As for "Last House," Craven admits that it has taken a year to work out the legal logistics to remake his unsettling 1972 directorial debut. Now that the rights are in the bag, it's likely we'll see production begin as early as this fall. "We don't want to do it quite so brutal because it's also just a great story," touts Craven. "[Ingmar] Bergman did the story ['The Virgin Spring'], and before that it was a medieval story so we're going to try and split the difference. We're trying to make a deal with a very interesting director [Dennis Iliadis], a Grecian director who did something called 'Hardcore' - about street prostitutes in Greece - that I think is an amazing film. We want somebody who is a real artist who can give it his own vision."
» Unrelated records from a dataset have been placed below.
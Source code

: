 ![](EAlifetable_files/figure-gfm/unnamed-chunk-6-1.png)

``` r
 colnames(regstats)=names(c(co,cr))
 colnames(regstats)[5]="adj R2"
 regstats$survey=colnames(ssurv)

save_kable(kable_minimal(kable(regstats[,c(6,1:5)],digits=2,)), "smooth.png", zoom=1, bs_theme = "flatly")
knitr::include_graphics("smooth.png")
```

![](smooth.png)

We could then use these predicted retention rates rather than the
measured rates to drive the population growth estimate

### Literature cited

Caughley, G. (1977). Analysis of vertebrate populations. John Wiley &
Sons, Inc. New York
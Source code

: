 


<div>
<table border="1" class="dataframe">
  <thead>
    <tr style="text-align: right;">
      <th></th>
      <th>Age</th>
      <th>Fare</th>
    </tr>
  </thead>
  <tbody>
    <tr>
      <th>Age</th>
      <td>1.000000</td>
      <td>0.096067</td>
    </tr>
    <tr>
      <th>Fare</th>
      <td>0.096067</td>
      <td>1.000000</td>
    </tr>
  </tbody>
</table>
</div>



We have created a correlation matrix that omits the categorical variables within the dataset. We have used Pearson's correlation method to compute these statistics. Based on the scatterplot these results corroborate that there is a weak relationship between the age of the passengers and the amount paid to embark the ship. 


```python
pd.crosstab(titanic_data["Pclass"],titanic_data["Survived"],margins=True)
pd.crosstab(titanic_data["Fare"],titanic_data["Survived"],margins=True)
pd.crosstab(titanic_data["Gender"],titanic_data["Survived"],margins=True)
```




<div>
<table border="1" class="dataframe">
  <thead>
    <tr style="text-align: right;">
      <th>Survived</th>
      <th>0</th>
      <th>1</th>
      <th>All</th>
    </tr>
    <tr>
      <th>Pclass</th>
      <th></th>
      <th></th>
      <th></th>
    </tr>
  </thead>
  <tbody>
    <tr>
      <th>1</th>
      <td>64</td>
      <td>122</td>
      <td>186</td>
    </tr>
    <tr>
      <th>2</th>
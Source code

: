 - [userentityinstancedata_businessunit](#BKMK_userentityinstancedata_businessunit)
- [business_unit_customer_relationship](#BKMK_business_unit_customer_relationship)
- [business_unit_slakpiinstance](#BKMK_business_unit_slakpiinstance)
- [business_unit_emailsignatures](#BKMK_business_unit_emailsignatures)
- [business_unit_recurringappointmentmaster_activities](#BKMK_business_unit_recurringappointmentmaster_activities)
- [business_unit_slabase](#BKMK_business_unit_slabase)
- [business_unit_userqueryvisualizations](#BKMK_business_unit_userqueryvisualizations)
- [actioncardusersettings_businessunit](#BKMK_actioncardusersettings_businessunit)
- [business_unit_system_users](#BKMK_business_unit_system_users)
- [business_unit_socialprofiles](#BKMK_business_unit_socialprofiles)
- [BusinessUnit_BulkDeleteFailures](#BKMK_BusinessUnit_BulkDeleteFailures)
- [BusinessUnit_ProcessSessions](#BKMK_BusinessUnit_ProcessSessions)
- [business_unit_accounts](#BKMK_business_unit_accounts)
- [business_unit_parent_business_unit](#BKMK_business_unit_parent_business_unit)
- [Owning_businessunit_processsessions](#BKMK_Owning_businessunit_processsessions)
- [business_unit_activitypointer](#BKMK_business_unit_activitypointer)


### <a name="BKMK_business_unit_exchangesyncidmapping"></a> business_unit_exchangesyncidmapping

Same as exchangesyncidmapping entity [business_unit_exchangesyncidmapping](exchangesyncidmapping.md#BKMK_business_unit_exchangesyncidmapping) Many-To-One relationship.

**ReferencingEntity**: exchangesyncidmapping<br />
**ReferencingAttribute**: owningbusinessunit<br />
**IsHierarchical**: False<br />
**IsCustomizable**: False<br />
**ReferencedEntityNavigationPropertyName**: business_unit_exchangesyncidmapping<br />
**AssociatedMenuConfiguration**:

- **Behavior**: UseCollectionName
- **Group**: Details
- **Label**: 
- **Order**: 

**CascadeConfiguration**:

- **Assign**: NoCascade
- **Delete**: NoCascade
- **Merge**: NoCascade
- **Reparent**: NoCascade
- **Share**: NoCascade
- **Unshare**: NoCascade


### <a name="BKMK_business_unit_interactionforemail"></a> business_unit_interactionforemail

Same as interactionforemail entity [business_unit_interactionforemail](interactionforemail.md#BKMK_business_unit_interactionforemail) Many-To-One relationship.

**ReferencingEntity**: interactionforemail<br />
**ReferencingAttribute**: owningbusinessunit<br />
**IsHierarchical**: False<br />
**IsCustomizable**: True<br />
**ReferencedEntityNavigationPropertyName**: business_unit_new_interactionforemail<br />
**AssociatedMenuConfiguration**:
Those Shocker and The People Under the Stairs remakes that have gotten some press are still in the cards, too, and seeing as Rogue Pictures is a division of Universal there's a better chance of these updates getting made sooner than later. "I think the one more likely to be done after 'Last House' would be 'People Under the Stairs.' And I'm not sure why but we've found a couple of directors who really want to remake that." Seeing as the first "People" was produced during the President George Bush Sr. days, is there room in the remake for social commentary on the current state of the country's presidency? "[In the original] there was more in that era of Bush Sr. of the haves and the have-nots way down at the bottom, cutting social services and stuff. This [present] Bush is so obsessed with the war it's not quite the same template, but we've had a couple of directors give some interesting ideas, so we'll see."